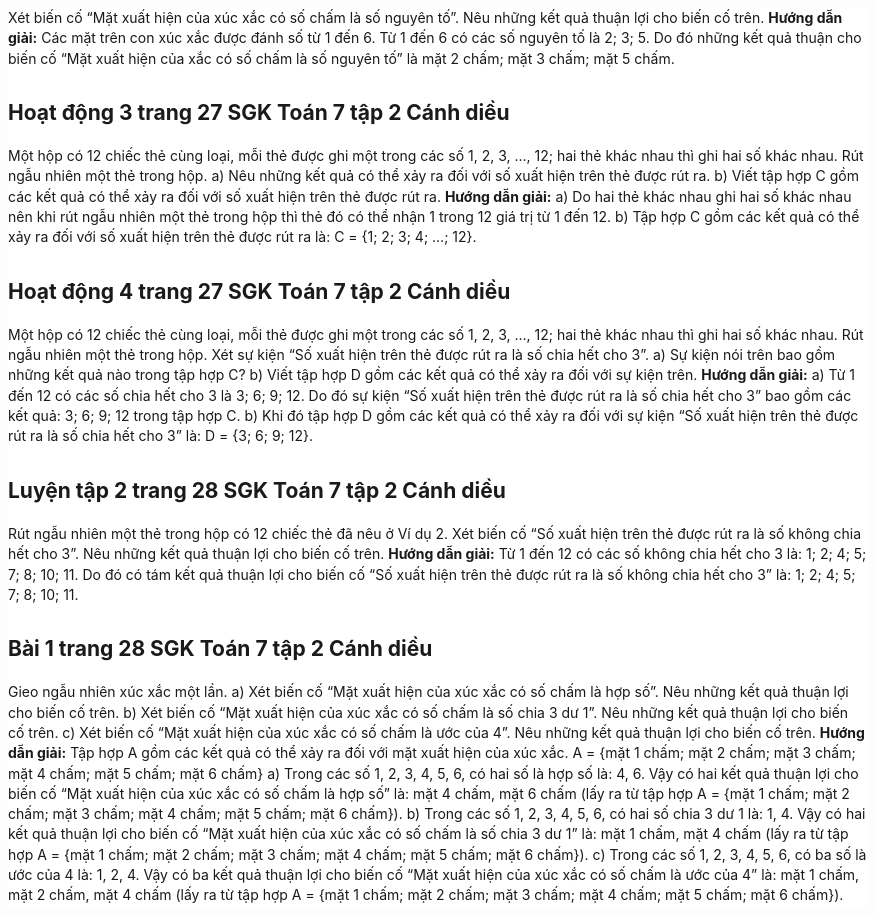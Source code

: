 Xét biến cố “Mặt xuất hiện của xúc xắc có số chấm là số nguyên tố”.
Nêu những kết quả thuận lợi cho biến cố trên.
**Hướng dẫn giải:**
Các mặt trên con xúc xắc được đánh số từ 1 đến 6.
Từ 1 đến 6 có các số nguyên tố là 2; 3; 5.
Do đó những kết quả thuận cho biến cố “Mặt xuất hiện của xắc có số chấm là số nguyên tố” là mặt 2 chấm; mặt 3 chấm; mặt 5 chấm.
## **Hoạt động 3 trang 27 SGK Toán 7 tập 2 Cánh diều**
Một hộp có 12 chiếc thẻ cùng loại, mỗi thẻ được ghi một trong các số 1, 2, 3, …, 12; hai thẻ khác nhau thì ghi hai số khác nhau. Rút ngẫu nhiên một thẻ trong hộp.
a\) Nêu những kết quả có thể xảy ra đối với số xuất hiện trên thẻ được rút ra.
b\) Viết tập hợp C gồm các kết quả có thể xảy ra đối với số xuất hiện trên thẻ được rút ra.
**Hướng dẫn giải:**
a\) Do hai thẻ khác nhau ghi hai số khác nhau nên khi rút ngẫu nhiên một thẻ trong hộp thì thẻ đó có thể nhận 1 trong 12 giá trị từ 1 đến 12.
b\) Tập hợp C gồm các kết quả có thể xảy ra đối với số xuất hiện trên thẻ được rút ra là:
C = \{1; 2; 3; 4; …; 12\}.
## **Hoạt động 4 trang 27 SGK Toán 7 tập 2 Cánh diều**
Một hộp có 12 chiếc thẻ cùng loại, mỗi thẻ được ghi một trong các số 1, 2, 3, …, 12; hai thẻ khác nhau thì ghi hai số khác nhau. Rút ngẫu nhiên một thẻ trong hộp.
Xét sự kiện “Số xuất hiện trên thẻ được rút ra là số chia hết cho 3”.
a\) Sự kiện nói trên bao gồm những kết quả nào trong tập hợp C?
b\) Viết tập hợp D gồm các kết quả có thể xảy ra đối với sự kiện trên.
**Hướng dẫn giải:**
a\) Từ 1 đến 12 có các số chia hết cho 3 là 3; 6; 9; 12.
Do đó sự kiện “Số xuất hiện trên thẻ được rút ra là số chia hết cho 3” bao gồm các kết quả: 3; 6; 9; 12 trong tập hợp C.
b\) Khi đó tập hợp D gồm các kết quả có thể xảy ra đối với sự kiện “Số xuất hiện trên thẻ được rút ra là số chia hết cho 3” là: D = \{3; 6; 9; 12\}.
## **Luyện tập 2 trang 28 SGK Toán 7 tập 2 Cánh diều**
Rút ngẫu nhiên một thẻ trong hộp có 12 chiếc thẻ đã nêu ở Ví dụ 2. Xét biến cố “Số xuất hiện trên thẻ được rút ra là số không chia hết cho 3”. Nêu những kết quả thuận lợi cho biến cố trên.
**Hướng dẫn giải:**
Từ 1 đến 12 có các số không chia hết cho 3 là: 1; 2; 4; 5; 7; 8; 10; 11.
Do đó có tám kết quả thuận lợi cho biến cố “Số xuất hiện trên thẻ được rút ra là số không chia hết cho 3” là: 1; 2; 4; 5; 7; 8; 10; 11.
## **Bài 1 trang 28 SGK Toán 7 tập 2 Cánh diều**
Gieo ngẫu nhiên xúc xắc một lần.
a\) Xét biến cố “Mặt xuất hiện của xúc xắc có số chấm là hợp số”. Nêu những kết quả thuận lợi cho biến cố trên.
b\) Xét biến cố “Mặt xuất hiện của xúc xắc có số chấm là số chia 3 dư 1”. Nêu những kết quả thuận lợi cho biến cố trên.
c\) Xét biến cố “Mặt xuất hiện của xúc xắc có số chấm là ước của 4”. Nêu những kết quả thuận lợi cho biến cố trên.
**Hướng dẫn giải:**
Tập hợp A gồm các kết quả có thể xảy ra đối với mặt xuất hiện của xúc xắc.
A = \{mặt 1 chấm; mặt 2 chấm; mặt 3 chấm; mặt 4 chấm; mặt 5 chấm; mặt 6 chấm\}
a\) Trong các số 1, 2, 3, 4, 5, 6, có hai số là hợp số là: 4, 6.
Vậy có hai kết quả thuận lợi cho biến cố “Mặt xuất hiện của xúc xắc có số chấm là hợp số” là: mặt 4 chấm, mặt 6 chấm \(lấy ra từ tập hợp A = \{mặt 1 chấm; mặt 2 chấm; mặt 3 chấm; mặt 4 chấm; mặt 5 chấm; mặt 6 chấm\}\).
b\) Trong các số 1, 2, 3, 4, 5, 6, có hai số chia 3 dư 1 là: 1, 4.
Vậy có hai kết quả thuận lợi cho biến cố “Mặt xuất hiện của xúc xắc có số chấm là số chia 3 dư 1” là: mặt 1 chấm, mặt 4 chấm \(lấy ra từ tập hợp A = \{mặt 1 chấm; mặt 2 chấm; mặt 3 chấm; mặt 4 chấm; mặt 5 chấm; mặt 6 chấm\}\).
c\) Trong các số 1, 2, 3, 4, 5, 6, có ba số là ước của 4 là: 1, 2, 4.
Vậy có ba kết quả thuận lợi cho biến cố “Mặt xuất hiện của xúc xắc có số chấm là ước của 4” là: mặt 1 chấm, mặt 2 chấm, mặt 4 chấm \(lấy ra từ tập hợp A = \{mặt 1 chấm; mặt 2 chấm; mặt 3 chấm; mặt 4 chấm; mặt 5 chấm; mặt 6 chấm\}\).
────────────────────
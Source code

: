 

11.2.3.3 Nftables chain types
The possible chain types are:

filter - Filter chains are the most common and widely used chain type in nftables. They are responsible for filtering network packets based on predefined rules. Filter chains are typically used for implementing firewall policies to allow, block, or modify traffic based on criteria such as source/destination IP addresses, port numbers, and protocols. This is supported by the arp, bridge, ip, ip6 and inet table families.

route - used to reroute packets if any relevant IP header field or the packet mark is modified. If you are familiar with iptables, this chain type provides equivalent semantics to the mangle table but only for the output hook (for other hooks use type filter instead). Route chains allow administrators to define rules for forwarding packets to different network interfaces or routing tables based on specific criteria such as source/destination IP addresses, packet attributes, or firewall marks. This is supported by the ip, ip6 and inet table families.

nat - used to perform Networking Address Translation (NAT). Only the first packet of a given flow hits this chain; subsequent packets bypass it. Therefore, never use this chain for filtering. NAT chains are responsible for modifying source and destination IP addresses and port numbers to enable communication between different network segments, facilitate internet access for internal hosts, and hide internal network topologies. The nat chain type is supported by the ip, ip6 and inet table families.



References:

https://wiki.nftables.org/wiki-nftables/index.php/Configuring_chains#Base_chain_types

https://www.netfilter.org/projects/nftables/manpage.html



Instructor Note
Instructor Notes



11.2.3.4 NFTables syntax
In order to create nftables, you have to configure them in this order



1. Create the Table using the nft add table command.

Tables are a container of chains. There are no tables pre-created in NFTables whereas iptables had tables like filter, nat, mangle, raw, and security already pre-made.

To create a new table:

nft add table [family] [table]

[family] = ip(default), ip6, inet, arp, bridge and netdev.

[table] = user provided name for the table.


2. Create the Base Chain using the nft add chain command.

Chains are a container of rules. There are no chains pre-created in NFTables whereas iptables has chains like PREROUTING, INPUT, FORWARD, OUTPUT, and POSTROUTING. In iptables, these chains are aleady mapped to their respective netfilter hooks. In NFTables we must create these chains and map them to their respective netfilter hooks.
────────────────────
§ **Exercise requirements**:
If the word "Viết" is on a line above, return that line.

§ **Written response**:
b\) Viết tập hợp C gồm các kết quả có thể xảy ra đối với số xuất hiện trên thẻ được rút ra.
b\) Viết tập hợp D gồm các kết quả có thể xảy ra đối với sự kiện trên.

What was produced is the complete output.